Hope everyone had a good weekend and enjoyed the weather in your part of the world. I am very sleep deprived at the moment and is not having a good day so far. For the past several nights, Kevin and Krista are practically taking turns to get up at night. Krista cries in her crib and I go pick her up, rock her gently and give her soother. This calms her at the moment and I tuck her back in and go back to my bed. The only issue is this happens two or three times at night. Not to mention, Kevin has his own timings of nocturnal strolls to our bedroom. One of us will get up, pick him up and take him back to his bed..
This goes on and on and on… Now, I am really tired. If I get lucky and is able to steal some nap time during the day, I am not able to close my eyes for one wee bit
since I do not sleep during the day as a rule. Of course, this leaves me in an uncomfortable situation. They both sleep real good always. But sometimes, the rhythm is lost and interruptions happen during nights. This is one of the hard cycles. And I have no choice but try to survive. My kids have good habits when it comes to sleep. They have a routine and it happens in sequence every night. For Kevin, there is supper time, then play for a while, a relaxing bath, TV/snack time and then bed at around 9. This almost never changes. Even when he was a baby, we tried to stick to a certain routine unless there is an emergency. Krista takes bath in the evening, eat something after, play time, and again eat something, then she signs off to her crib, again at 9. I soothe her down sometimes with soft music, but that is optional. I also leave her room pitch dark by which she came to understand the difference between day and night earlier on. It was easier for her to be awake during the day since it is bright around her and sleep at night because it is dark and there is nothing interesting going on.
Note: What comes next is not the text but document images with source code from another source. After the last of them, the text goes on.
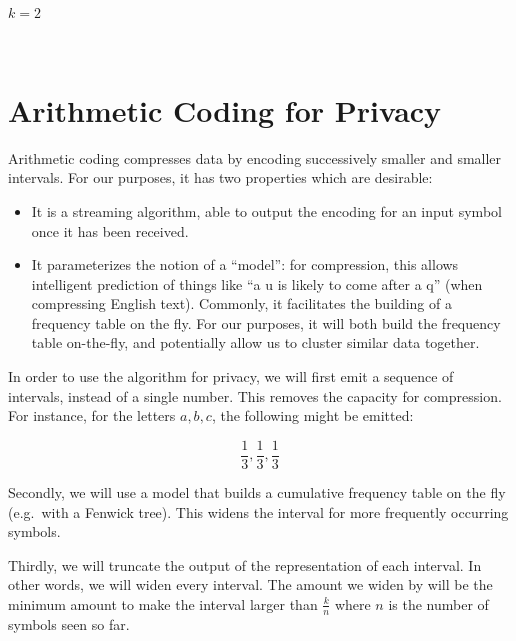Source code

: \documentclass[11pt]{article}
\providecommand{\tightlist}{%
      \setlength{\itemsep}{0pt}\setlength{\parskip}{0pt}}
\begin{document}
    $k = 2$

    
    \begin{center}
    \end{center}
    { \hspace*{\fill} \\}
    
    
    
    \hypertarget{arithmetic-coding-for-privacy}{%
\section{Arithmetic Coding for
Privacy}\label{arithmetic-coding-for-privacy}}

Arithmetic coding compresses data by encoding successively smaller and
smaller intervals. For our purposes, it has two properties which are
desirable:

\begin{itemize}
\tightlist
\item
  It is a streaming algorithm, able to output the encoding for an input
  symbol once it has been received.
\item
  It parameterizes the notion of a ``model'': for compression, this
  allows intelligent prediction of things like ``a u is likely to come
  after a q'' (when compressing English text). Commonly, it facilitates
  the building of a frequency table on the fly. For our purposes, it
  will both build the frequency table on-the-fly, and potentially allow
  us to cluster similar data together.
\end{itemize}

In order to use the algorithm for privacy, we will first emit a sequence
of intervals, instead of a single number. This removes the capacity for
compression. For instance, for the letters \(a,b,c\), the following
might be emitted:

\[\frac{1}{3},\frac{1}{3},\frac{1}{3}\]

Secondly, we will use a model that builds a cumulative frequency table
on the fly (e.g.~with a Fenwick tree). This widens the interval for more
frequently occurring symbols.

Thirdly, we will truncate the output of the representation of each
interval. In other words, we will widen every interval. The amount we
widen by will be the minimum amount to make the interval larger than
\(\frac{k}{n}\) where \(n\) is the number of symbols seen so far.
\end{document}

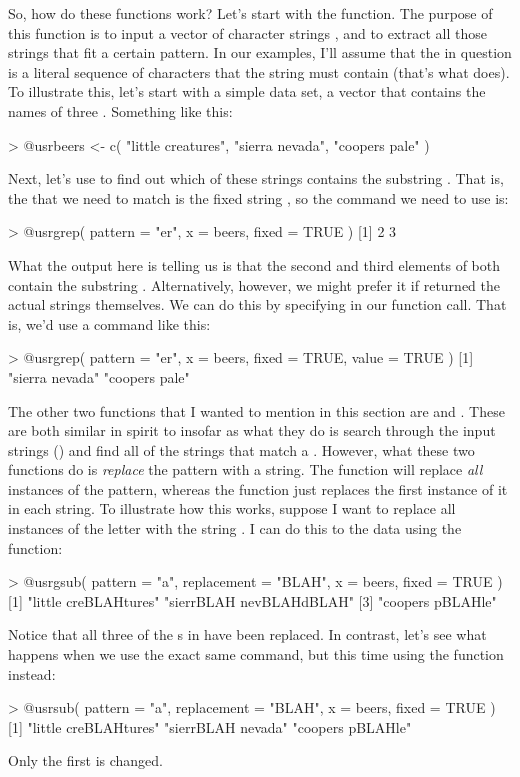 So, how do these functions work? Let's start with the  function. The purpose of this function is to input a  vector of character strings , and to extract all those strings that fit a certain pattern. In our examples, I'll assume that the  in question is a literal sequence of characters that the string must contain (that's what  does). To illustrate this, let's start with a simple data set, a vector that contains the names of three . Something like this:
\begin{rblock1}
> @usr{beers <- c( "little creatures", "sierra nevada", "coopers pale" )}
\end{rblock1}
Next, let's use  to find out which of these strings contains the substring . That is, the  that we need to match is the fixed string , so the command we need to use is:
\begin{rblock1}
> @usr{grep( pattern = "er", x = beers, fixed = TRUE )}
[1] 2 3
\end{rblock1}
What the output here is telling us is that the second and third elements of  both contain the substring . Alternatively, however, we might prefer it if  returned the actual strings themselves. We can do this by specifying  in our function call. That is, we'd use a command like this:
\begin{rblock1}
> @usr{grep( pattern = "er", x = beers, fixed = TRUE, value = TRUE )}
[1] "sierra nevada" "coopers pale"
\end{rblock1}


The other two functions that I wanted to mention in this section are  and . These are both similar in spirit to  insofar as what they do is search through the input strings () and find all of the strings that match a . However, what these two functions do is {\it replace} the pattern with a  string. The  function will replace {\it all} instances of the pattern, whereas the  function just replaces the first instance of it in each string. To illustrate how this works, suppose I want to replace all instances of the letter  with the string . I can do this to the  data using the  function:
\begin{rblock1}
> @usr{gsub( pattern = "a", replacement = "BLAH", x = beers, fixed = TRUE )}
[1] "little creBLAHtures"    "sierrBLAH nevBLAHdBLAH"
[3] "coopers pBLAHle" 
\end{rblock1}
Notice that all three of the s in  have been replaced. In contrast, let's see what happens when we use the exact same command, but this time using the  function instead:
\begin{rblock1}
> @usr{sub( pattern = "a", replacement = "BLAH", x = beers, fixed = TRUE )}
[1] "little creBLAHtures" "sierrBLAH nevada"    "coopers pBLAHle"  
\end{rblock1}
Only the first  is changed.

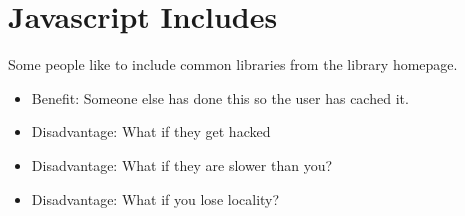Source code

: \documentclass[../CMPUT-404-Notes.tex]{subfiles}
\begin{document}
\section{Javascript Includes}
Some people like to include common libraries
from the library homepage.
\begin{itemize}
    \item Benefit: Someone else has done this so the user has cached it.
    \item Disadvantage: What if they get hacked
    \item Disadvantage: What if they are slower than you?
    \item Disadvantage: What if you lose locality?
\end{itemize}
\end{document}

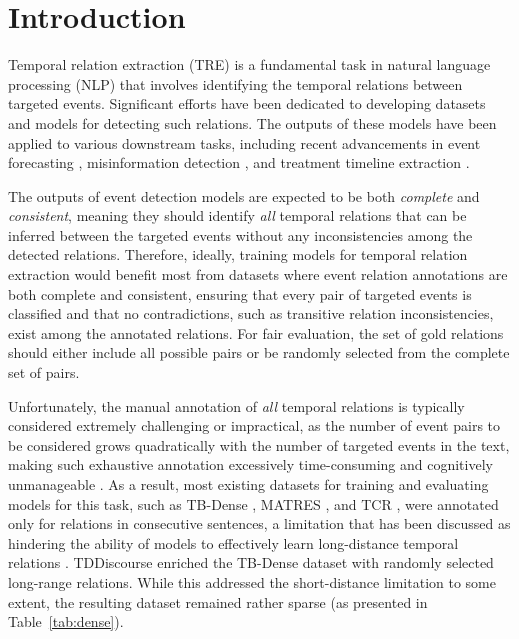 \section{Introduction}
\label{intro}
Temporal relation extraction (TRE) is a fundamental task in natural language processing (NLP) that involves identifying the temporal relations between targeted events. Significant efforts have been dedicated to developing datasets \cite{chambers-etal-2014-dense, gast-etal-2016-enriching, ning-etal-2018-multi} and models \cite{huang-etal-2023-classification, tan-etal-2023-event, niu-etal-2024-contempo} for detecting such relations. The outputs of these models have been applied to various downstream tasks, including recent advancements in event forecasting \cite{Ma2023ContextawareEF}, misinformation detection \cite{lei-huang-2023-identifying}, and treatment timeline extraction \cite{yao-etal-2024-overview}.

The outputs of event detection models are expected to be both \textit{complete} and \textit{consistent}, meaning they should identify \textit{all} temporal relations that can be inferred between the targeted events without any inconsistencies among the detected relations. Therefore, ideally, training models for temporal relation extraction would benefit most from datasets where event relation annotations are both complete and consistent, ensuring that every pair of targeted events is classified and that no contradictions, such as transitive relation inconsistencies, exist among the annotated relations. For fair evaluation, the set of gold relations should either include all possible pairs or be randomly selected from the complete set of pairs.

Unfortunately, the manual annotation of \textit{all} temporal relations is typically considered extremely challenging or impractical, as the number of event pairs to be considered grows quadratically with the number of targeted events in the text, making such exhaustive annotation excessively time-consuming and cognitively unmanageable \cite{naik-etal-2019-tddiscourse, rogers-etal-2024-narrativetime}. As a result, most existing datasets for training and evaluating models for this task, such as TB-Dense \cite{chambers-etal-2014-dense}, MATRES \cite{ning-etal-2018-multi}, and TCR \cite{ning-etal-2018-joint}, were annotated only for relations in consecutive sentences, a limitation that has been discussed as hindering the ability of models to effectively learn long-distance temporal relations \cite{naik-etal-2019-tddiscourse, alsayyahi-batista-navarro-2023-timeline}. TDDiscourse \cite{naik-etal-2019-tddiscourse} enriched the TB-Dense dataset with randomly selected long-range relations. While this addressed the short-distance limitation to some extent, the resulting dataset remained rather sparse (as presented in Table~\ref{tab:dense}).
Well, all these techniques almost always works and they both sleep like babies (which they are, silly me!) and get up in the morning all freshened up. The hard cycle pops in occassionally throw us off all ofguard for a while and disappear only to come back again… I know this will pass. This is all part of them growing up and getting used to this world and life. But I am just a sleep deprived cranky woman and can’t help complaining… Hope you understand!